Several generations of family members lived in the home at the time of the ground collapse, including Jeff Bush, the man now presumed dead.
Jeremy Bush tried to save his brother by jumping into the sinking dirt hole. He had to be pulled out of the still-shifting hole by a Hillsborough County Sheriff's Deputy, who was visibly shaken when talking about the incident more than a day later.
"I've never seen anything move so fast and do so much destruction," Deputy Douglas Duvall said.

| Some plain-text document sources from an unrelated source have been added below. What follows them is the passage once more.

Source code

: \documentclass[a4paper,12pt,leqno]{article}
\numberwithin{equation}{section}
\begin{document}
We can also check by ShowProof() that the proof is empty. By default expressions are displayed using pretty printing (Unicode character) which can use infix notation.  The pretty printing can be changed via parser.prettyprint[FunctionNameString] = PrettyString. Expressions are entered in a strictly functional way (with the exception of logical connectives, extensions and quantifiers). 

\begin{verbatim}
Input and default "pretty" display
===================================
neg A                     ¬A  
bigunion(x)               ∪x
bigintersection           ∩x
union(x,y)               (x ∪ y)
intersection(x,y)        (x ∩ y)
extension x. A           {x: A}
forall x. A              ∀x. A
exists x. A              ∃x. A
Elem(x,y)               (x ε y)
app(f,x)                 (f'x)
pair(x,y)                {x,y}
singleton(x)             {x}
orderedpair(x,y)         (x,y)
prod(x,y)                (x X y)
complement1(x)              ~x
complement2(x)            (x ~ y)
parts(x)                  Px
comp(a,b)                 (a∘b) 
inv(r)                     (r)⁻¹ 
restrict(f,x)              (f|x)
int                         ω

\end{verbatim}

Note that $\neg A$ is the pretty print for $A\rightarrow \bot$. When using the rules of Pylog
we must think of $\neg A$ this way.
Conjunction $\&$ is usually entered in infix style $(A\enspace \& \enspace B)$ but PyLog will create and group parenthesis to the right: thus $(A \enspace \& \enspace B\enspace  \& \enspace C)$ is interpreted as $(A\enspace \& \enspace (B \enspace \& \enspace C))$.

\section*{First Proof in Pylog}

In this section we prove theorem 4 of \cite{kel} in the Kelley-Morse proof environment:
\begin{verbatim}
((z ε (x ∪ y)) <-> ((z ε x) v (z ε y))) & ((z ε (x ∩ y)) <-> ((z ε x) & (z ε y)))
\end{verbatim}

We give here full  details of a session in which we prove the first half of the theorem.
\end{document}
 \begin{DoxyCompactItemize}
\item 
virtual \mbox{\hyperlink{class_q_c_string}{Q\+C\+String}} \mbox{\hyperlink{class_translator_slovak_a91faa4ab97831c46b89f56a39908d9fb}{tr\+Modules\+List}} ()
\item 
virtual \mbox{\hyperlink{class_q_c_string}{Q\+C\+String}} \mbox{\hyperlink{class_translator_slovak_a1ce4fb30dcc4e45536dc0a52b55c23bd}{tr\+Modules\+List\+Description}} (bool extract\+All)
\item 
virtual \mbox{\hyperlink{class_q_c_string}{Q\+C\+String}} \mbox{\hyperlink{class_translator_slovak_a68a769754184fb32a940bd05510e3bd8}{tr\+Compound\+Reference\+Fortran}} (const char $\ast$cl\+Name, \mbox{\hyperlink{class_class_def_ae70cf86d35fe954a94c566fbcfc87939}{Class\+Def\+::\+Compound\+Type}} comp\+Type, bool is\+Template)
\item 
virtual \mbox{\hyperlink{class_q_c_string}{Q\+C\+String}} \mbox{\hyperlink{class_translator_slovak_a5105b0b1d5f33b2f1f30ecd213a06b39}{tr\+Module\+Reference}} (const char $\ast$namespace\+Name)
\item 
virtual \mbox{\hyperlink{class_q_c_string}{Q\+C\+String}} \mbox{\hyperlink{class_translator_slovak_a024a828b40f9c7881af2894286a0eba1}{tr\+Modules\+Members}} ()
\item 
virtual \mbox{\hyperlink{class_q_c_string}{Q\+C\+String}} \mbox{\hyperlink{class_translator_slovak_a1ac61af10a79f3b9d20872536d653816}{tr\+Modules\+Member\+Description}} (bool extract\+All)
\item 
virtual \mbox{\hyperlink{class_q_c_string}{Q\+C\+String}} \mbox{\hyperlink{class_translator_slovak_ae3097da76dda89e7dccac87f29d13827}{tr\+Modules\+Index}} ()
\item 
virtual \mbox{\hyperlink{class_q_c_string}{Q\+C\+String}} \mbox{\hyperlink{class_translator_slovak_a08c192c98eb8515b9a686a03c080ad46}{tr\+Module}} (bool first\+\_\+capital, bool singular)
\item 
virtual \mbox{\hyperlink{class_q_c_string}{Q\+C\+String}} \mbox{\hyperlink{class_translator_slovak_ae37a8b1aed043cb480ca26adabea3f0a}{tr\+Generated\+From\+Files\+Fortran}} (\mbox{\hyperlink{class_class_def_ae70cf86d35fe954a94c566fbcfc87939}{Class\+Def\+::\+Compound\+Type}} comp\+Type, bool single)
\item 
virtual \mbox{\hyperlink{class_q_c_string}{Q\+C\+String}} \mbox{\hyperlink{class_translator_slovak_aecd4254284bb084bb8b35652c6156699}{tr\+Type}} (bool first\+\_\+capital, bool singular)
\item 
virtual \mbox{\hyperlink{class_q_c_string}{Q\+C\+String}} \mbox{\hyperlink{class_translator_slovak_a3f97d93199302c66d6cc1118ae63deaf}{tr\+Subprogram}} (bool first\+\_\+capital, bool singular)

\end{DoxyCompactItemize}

The search for Jeff Bush, 37, was called off Saturday. He was in his bedroom Thursday night in Seffner — a suburb of 8,000 people 15 miles east of downtown Tampa — when the ground opened and took him and everything else in his room. Five others in the house at the time escape unharmed as the earth crumbled.
The Hillsborough County Sheriff's Office is conducting the investigation. Detective Larry McKinnon said the sheriff's office and the county medical examiner cannot declare Bush dead if his body is still missing. Under Florida law, Bush's family must petition a court to declare him deceased.
"Based on the circumstances, he's presumed dead; however the official death certificate can only be issued by a judge and the family has to petition the court," McKinnon said.
The area around Seffner is known for sinkholes due to the geography of the terrain, but they are rarely deadly. No one — from longtime public safety officials to geologists — could remember an incident where a person was sucked into the earth without warning.